[Start of section]

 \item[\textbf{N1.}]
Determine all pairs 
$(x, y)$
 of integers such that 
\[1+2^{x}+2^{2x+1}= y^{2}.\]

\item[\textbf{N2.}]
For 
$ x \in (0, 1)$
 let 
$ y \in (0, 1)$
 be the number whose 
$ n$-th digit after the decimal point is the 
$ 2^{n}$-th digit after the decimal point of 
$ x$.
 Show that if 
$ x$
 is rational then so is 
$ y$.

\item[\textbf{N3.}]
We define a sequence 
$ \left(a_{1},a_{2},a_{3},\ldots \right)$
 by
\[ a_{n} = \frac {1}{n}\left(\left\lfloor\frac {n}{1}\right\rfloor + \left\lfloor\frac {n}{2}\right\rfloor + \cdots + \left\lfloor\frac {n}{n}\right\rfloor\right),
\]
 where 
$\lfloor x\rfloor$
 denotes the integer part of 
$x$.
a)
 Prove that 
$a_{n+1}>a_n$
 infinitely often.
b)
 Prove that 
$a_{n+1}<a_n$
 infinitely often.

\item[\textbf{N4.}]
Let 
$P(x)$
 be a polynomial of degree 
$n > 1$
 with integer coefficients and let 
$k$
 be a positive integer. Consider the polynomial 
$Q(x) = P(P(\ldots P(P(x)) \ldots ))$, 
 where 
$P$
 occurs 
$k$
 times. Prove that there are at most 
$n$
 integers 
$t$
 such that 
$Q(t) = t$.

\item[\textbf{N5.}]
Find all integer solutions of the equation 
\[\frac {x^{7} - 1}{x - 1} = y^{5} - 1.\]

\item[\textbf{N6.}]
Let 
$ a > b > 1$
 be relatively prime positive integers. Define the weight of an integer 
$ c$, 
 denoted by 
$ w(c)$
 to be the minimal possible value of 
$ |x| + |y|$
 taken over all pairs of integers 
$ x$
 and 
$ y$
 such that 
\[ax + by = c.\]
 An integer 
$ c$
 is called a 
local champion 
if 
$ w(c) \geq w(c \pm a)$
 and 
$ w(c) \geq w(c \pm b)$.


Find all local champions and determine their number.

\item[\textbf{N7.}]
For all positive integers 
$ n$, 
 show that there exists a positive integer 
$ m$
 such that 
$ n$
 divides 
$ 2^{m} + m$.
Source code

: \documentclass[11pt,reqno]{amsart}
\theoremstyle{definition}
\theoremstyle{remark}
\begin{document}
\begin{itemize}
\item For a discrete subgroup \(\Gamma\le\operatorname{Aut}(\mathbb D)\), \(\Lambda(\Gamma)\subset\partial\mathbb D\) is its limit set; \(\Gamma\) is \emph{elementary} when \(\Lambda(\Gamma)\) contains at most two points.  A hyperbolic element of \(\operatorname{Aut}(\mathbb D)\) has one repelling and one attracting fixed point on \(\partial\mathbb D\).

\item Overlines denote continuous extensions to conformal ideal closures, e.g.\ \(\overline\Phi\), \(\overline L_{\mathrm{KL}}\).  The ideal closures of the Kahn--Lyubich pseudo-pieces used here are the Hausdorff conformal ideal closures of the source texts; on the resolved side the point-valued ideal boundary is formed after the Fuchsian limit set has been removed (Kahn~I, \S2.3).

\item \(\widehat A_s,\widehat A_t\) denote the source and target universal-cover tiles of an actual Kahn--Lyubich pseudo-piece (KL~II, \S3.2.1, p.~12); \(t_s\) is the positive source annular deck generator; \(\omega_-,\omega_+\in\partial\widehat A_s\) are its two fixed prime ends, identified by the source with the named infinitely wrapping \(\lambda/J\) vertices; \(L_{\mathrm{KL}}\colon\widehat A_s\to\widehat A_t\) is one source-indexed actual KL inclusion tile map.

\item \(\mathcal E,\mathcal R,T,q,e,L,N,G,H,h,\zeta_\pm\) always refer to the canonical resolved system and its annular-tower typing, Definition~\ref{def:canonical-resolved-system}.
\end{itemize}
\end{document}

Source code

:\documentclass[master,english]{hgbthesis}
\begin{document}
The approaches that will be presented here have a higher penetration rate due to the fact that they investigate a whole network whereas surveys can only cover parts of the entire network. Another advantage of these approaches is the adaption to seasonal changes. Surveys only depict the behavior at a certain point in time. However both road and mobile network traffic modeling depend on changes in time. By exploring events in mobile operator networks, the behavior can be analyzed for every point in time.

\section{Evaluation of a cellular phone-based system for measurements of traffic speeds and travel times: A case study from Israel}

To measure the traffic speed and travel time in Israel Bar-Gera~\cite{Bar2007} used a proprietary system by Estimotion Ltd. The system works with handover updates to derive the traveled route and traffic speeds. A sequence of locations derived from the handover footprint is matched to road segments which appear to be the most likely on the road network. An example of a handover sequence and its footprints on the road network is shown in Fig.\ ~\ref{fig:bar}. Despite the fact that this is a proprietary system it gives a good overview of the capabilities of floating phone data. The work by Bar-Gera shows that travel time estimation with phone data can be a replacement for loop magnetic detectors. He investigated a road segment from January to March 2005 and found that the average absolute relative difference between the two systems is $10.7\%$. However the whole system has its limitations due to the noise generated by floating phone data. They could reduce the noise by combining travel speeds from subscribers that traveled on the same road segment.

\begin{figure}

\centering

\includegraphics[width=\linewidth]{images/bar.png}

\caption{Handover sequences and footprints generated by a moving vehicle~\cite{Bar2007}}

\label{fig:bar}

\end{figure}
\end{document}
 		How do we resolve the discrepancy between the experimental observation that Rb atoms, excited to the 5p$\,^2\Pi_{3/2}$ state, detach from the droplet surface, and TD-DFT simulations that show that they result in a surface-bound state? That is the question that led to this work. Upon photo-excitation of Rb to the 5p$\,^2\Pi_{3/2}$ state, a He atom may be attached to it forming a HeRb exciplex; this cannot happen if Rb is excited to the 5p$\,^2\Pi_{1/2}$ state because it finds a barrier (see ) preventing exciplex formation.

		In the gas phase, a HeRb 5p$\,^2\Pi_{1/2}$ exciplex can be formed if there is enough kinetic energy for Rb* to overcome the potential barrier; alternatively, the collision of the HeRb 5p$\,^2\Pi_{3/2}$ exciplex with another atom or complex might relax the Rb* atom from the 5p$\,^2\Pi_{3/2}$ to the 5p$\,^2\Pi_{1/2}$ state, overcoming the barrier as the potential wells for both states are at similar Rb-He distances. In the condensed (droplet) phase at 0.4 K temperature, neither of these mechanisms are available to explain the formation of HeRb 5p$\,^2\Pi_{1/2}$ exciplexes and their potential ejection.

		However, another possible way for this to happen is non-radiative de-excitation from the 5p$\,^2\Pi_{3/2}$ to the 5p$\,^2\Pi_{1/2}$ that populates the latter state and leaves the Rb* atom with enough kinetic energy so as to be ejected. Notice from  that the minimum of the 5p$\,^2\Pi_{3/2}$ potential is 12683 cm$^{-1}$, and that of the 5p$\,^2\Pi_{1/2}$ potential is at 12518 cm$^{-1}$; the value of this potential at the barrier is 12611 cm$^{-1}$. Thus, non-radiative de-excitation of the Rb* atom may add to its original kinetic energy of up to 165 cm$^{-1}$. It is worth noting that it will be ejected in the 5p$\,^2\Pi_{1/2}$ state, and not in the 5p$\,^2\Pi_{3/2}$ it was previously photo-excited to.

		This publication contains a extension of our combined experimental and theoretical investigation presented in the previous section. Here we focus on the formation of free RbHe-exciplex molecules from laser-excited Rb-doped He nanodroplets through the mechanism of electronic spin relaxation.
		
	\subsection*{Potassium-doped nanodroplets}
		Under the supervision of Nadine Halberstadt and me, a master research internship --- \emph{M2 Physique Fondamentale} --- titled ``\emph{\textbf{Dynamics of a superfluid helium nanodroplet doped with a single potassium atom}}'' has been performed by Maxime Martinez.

[End of section]

• [What this task involves]: Reproduce the complete data exactly as presented above.

• [Solved problem]:
 \item[\textbf{N1.}]
Determine all pairs 
$(x, y)$
 of integers such that 
\[1+2^{x}+2^{2x+1}= y^{2}.\]

\item[\textbf{N2.}]
For 
$ x \in (0, 1)$
 let 
$ y \in (0, 1)$
 be the number whose 
$ n$-th digit after the decimal point is the 
$ 2^{n}$-th digit after the decimal point of 
$ x$.
 Show that if 
$ x$
 is rational then so is 
$ y$.

\item[\textbf{N3.}]
We define a sequence 
$ \left(a_{1},a_{2},a_{3},\ldots \right)$
 by
\[ a_{n} = \frac {1}{n}\left(\left\lfloor\frac {n}{1}\right\rfloor + \left\lfloor\frac {n}{2}\right\rfloor + \cdots + \left\lfloor\frac {n}{n}\right\rfloor\right),
\]
 where 
$\lfloor x\rfloor$
 denotes the integer part of 
$x$.
a)
 Prove that 
$a_{n+1}>a_n$
 infinitely often.
b)
 Prove that 
$a_{n+1}<a_n$
 infinitely often.

\item[\textbf{N4.}]
Let 
$P(x)$
 be a polynomial of degree 
$n > 1$
 with integer coefficients and let 
$k$
 be a positive integer. Consider the polynomial 
$Q(x) = P(P(\ldots P(P(x)) \ldots ))$, 
 where 
$P$
 occurs 
$k$
 times. Prove that there are at most 
$n$
 integers 
$t$
 such that 
$Q(t) = t$.

\item[\textbf{N5.}]
Find all integer solutions of the equation 
\[\frac {x^{7} - 1}{x - 1} = y^{5} - 1.\]

\item[\textbf{N6.}]
Let 
$ a > b > 1$
 be relatively prime positive integers. Define the weight of an integer 
$ c$, 
 denoted by 
$ w(c)$
 to be the minimal possible value of 
$ |x| + |y|$
 taken over all pairs of integers 
$ x$
 and 
$ y$
 such that 
\[ax + by = c.\]
 An integer 
$ c$
 is called a 
local champion 
if 
$ w(c) \geq w(c \pm a)$
 and 
$ w(c) \geq w(c \pm b)$.


Find all local champions and determine their number.

\item[\textbf{N7.}]
For all positive integers 
$ n$, 
 show that there exists a positive integer 
$ m$
 such that 
$ n$
 divides 
$ 2^{m} + m$.
Source code

: \documentclass[11pt,reqno]{amsart}
\theoremstyle{definition}
\theoremstyle{remark}
\begin{document}
\begin{itemize}
\item For a discrete subgroup \(\Gamma\le\operatorname{Aut}(\mathbb D)\), \(\Lambda(\Gamma)\subset\partial\mathbb D\) is its limit set; \(\Gamma\) is \emph{elementary} when \(\Lambda(\Gamma)\) contains at most two points.  A hyperbolic element of \(\operatorname{Aut}(\mathbb D)\) has one repelling and one attracting fixed point on \(\partial\mathbb D\).

\item Overlines denote continuous extensions to conformal ideal closures, e.g.\ \(\overline\Phi\), \(\overline L_{\mathrm{KL}}\).  The ideal closures of the Kahn--Lyubich pseudo-pieces used here are the Hausdorff conformal ideal closures of the source texts; on the resolved side the point-valued ideal boundary is formed after the Fuchsian limit set has been removed (Kahn~I, \S2.3).

\item \(\widehat A_s,\widehat A_t\) denote the source and target universal-cover tiles of an actual Kahn--Lyubich pseudo-piece (KL~II, \S3.2.1, p.~12); \(t_s\) is the positive source annular deck generator; \(\omega_-,\omega_+\in\partial\widehat A_s\) are its two fixed prime ends, identified by the source with the named infinitely wrapping \(\lambda/J\) vertices; \(L_{\mathrm{KL}}\colon\widehat A_s\to\widehat A_t\) is one source-indexed actual KL inclusion tile map.

\item \(\mathcal E,\mathcal R,T,q,e,L,N,G,H,h,\zeta_\pm\) always refer to the canonical resolved system and its annular-tower typing, Definition~\ref{def:canonical-resolved-system}.
\end{itemize}
\end{document}

Source code

:\documentclass[master,english]{hgbthesis}
\begin{document}
The approaches that will be presented here have a higher penetration rate due to the fact that they investigate a whole network whereas surveys can only cover parts of the entire network. Another advantage of these approaches is the adaption to seasonal changes. Surveys only depict the behavior at a certain point in time. However both road and mobile network traffic modeling depend on changes in time. By exploring events in mobile operator networks, the behavior can be analyzed for every point in time.

\section{Evaluation of a cellular phone-based system for measurements of traffic speeds and travel times: A case study from Israel}

To measure the traffic speed and travel time in Israel Bar-Gera~\cite{Bar2007} used a proprietary system by Estimotion Ltd. The system works with handover updates to derive the traveled route and traffic speeds. A sequence of locations derived from the handover footprint is matched to road segments which appear to be the most likely on the road network. An example of a handover sequence and its footprints on the road network is shown in Fig.\ ~\ref{fig:bar}. Despite the fact that this is a proprietary system it gives a good overview of the capabilities of floating phone data. The work by Bar-Gera shows that travel time estimation with phone data can be a replacement for loop magnetic detectors. He investigated a road segment from January to March 2005 and found that the average absolute relative difference between the two systems is $10.7\%$. However the whole system has its limitations due to the noise generated by floating phone data. They could reduce the noise by combining travel speeds from subscribers that traveled on the same road segment.

\begin{figure}

\centering

\includegraphics[width=\linewidth]{images/bar.png}

\caption{Handover sequences and footprints generated by a moving vehicle~\cite{Bar2007}}

\label{fig:bar}

\end{figure}
\end{document}
 		How do we resolve the discrepancy between the experimental observation that Rb atoms, excited to the 5p$\,^2\Pi_{3/2}$ state, detach from the droplet surface, and TD-DFT simulations that show that they result in a surface-bound state? That is the question that led to this work. Upon photo-excitation of Rb to the 5p$\,^2\Pi_{3/2}$ state, a He atom may be attached to it forming a HeRb exciplex; this cannot happen if Rb is excited to the 5p$\,^2\Pi_{1/2}$ state because it finds a barrier (see ) preventing exciplex formation.

		In the gas phase, a HeRb 5p$\,^2\Pi_{1/2}$ exciplex can be formed if there is enough kinetic energy for Rb* to overcome the potential barrier; alternatively, the collision of the HeRb 5p$\,^2\Pi_{3/2}$ exciplex with another atom or complex might relax the Rb* atom from the 5p$\,^2\Pi_{3/2}$ to the 5p$\,^2\Pi_{1/2}$ state, overcoming the barrier as the potential wells for both states are at similar Rb-He distances. In the condensed (droplet) phase at 0.4 K temperature, neither of these mechanisms are available to explain the formation of HeRb 5p$\,^2\Pi_{1/2}$ exciplexes and their potential ejection.

		However, another possible way for this to happen is non-radiative de-excitation from the 5p$\,^2\Pi_{3/2}$ to the 5p$\,^2\Pi_{1/2}$ that populates the latter state and leaves the Rb* atom with enough kinetic energy so as to be ejected. Notice from  that the minimum of the 5p$\,^2\Pi_{3/2}$ potential is 12683 cm$^{-1}$, and that of the 5p$\,^2\Pi_{1/2}$ potential is at 12518 cm$^{-1}$; the value of this potential at the barrier is 12611 cm$^{-1}$. Thus, non-radiative de-excitation of the Rb* atom may add to its original kinetic energy of up to 165 cm$^{-1}$. It is worth noting that it will be ejected in the 5p$\,^2\Pi_{1/2}$ state, and not in the 5p$\,^2\Pi_{3/2}$ it was previously photo-excited to.

		This publication contains a extension of our combined experimental and theoretical investigation presented in the previous section. Here we focus on the formation of free RbHe-exciplex molecules from laser-excited Rb-doped He nanodroplets through the mechanism of electronic spin relaxation.
		
	\subsection*{Potassium-doped nanodroplets}
		Under the supervision of Nadine Halberstadt and me, a master research internship --- \emph{M2 Physique Fondamentale} --- titled ``\emph{\textbf{Dynamics of a superfluid helium nanodroplet doped with a single potassium atom}}'' has been performed by Maxime Martinez.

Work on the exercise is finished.